How to impliment BTRFS Checksumming with unRAID?

December 6, 201510 yr

Author

Would this BTRFS loopback pool work as a substitute for using the parity data to rebuild BTRFS errors, or as an additional source for good data to be drawn from?

I prefer using parity data because, as stated, there is already space allocated for parity data. Any RAID 1 config will work just as well, but at the expense of doubling the size of your dataset.

Quote

December 6, 201510 yr

Would this BTRFS loopback pool work as a substitute for using the parity data to rebuild BTRFS errors, or as an additional source for good data to be drawn from?

I prefer using parity data because, as stated, there is already space allocated for parity data. Any RAID 1 config will work just as well, but at the expense of doubling the size of your dataset.
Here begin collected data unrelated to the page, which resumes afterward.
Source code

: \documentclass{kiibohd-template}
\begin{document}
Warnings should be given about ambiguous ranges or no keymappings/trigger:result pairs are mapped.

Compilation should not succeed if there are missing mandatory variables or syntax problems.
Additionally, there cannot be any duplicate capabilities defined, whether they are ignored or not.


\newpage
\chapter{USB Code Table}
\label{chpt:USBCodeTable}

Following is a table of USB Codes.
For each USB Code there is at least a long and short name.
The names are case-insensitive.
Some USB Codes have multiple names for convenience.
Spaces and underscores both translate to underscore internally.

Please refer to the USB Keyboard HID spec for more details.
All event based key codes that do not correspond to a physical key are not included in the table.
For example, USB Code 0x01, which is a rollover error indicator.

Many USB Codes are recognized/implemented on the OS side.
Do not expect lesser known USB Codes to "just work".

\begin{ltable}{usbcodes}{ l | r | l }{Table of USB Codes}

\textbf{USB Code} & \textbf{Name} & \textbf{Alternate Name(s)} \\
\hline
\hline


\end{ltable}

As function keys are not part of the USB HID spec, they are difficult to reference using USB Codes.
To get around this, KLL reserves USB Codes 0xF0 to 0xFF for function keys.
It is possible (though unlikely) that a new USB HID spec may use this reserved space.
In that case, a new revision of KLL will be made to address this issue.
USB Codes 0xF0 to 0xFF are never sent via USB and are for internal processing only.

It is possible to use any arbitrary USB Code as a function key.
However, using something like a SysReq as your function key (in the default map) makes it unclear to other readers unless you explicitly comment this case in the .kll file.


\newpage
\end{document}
No, its for Dockers and Dockers only.

Currently dockers are contained inside a single file, docker.img. Internally this file is a single device BTRFS pool. In order to have data scrubbing and correcting function on this, one would need this virtual BTRFS to have multiple devices in some sort of mirror mode.

Quote

December 6, 201510 yr

Would this BTRFS loopback pool work as a substitute for using the parity data to rebuild BTRFS errors, or as an additional source for good data to be drawn from?
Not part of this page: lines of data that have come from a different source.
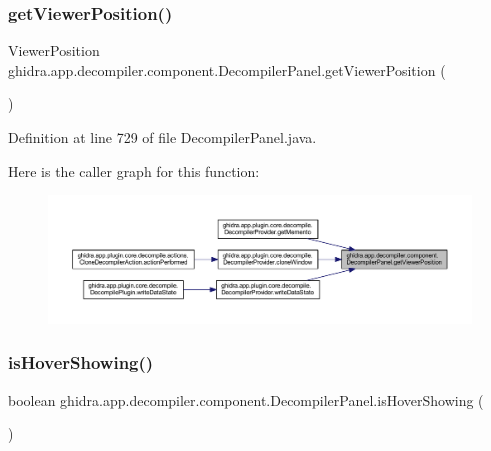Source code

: \subsubsection{\texorpdfstring{getViewerPosition()}{getViewerPosition()}}
{\footnotesize\ttfamily Viewer\+Position ghidra.\+app.\+decompiler.\+component.\+Decompiler\+Panel.\+get\+Viewer\+Position (\begin{DoxyParamCaption}{ }\end{DoxyParamCaption})\hspace{0.3cm}{\ttfamily [inline]}}



Definition at line 729 of file Decompiler\+Panel.\+java.

Here is the caller graph for this function\+:
\nopagebreak
\begin{figure}[H]
\begin{center}
\leavevmode
\includegraphics[width=350pt]{classghidra_1_1app_1_1decompiler_1_1component_1_1_decompiler_panel_aa744d25092cfdb8870d8b8af7837bfcf_icgraph}
\end{center}
\end{figure}
\mbox{\label{classghidra_1_1app_1_1decompiler_1_1component_1_1_decompiler_panel_a88f183c3b2c4bb3860ad881c80f00027}} 
\subsubsection{\texorpdfstring{isHoverShowing()}{isHoverShowing()}}
{\footnotesize\ttfamily boolean ghidra.\+app.\+decompiler.\+component.\+Decompiler\+Panel.\+is\+Hover\+Showing (\begin{DoxyParamCaption}{ }\end{DoxyParamCaption})\hspace{0.3cm}{\ttfamily [inline]}}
I prefer using parity data because, as stated, there is already space allocated for parity data. Any RAID 1 config will work just as well, but at the expense of doubling the size of your dataset.

No, we're talking about something totally independent of your original request. In addition to supporting btrfs as a filesystem for array devices, we also use it for Docker. So say you have a completely non-btrfs setup with unRAID, but want to use Docker. Well Docker leverages btrfs snapshotting, subvolumes, COW, etc. To support Docker without forcing folks to use btrfs for their storage devices themselves, we create a virtual disk image on top of an existing device formatted with whatever filesystem you want (that unRAID supports, that is). Then we format the virtual disk with btrfs. What BRiT is talking about is the ability to then create another virtual disk image for btrfs, then make those two virtual disks into a btrfs raid1, which would then enable us to do btrfs scrub and repair errors on the docker loopback image.

Quote

December 6, 201510 yr

Author

Perfect. I didn't realize that Docker used BTRFS in its image file, regardless of what filesystem was in use on the disk. I think that's a great request, too, and can save some trouble for people who have corrupted docker images in the future.
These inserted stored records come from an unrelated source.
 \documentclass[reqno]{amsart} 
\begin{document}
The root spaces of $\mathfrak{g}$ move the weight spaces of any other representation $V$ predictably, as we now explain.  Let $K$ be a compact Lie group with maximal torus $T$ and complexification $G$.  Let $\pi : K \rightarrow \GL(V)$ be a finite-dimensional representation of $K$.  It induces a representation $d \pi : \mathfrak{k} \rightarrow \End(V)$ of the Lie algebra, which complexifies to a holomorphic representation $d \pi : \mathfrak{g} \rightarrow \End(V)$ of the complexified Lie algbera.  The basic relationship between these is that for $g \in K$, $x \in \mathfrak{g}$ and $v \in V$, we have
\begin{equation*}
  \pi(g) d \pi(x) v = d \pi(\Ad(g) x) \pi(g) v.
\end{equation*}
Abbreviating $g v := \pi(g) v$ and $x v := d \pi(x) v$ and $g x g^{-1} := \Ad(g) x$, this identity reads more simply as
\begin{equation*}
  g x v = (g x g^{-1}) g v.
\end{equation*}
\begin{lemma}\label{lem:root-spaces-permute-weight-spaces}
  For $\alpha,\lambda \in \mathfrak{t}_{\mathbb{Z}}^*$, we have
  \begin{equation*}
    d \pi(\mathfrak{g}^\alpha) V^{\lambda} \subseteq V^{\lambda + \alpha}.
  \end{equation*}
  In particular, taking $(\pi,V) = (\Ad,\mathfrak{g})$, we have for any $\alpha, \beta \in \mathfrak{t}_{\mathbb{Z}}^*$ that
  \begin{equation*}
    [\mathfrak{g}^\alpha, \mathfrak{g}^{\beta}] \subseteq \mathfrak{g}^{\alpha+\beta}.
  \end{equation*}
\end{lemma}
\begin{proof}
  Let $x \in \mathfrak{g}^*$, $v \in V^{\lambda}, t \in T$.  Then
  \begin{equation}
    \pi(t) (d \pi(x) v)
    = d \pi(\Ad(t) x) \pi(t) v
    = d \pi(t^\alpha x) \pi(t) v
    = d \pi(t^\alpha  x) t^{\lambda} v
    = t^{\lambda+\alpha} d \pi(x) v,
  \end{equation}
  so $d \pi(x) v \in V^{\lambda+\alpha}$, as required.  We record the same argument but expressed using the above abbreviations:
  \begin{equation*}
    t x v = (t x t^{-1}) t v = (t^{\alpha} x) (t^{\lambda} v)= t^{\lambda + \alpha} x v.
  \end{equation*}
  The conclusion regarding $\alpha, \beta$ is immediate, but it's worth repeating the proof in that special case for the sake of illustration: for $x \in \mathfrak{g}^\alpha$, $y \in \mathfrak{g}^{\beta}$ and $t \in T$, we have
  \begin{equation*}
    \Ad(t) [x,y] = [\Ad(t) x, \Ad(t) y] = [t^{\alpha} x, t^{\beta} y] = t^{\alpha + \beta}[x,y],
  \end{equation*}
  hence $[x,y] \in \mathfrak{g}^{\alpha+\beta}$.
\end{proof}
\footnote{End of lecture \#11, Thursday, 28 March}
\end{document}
That said, I think protecting the humongous data array should be a higher priority than protecting the docker image, but they are both are worthwhile features to add.

I like this thread.

Quote

December 6, 201510 yr

@Jonp, quick question that likely does not make any sense but that's never stopped me from asking before...

Is there any means of creating the docker image file which is setup as a virtual BTRFS internally in a mirror mode BTRFS fashion? If so, would that help to recover from data corruptions automatically since its no longer a single pool setup?

Ok, I stand corrected, this thread has now turned into TWO feature requests. That's not necessarily a bad idea. So basically two loopback BTRFS images of the same size (and even on the same btrfs pool if you wanted). Create those as a btrfs raid1, then scrubbing could, in theory, repair btrfs errors like this.

I honestly don't know how that would work, but I'm eager to find out!! Will be trying this next week!!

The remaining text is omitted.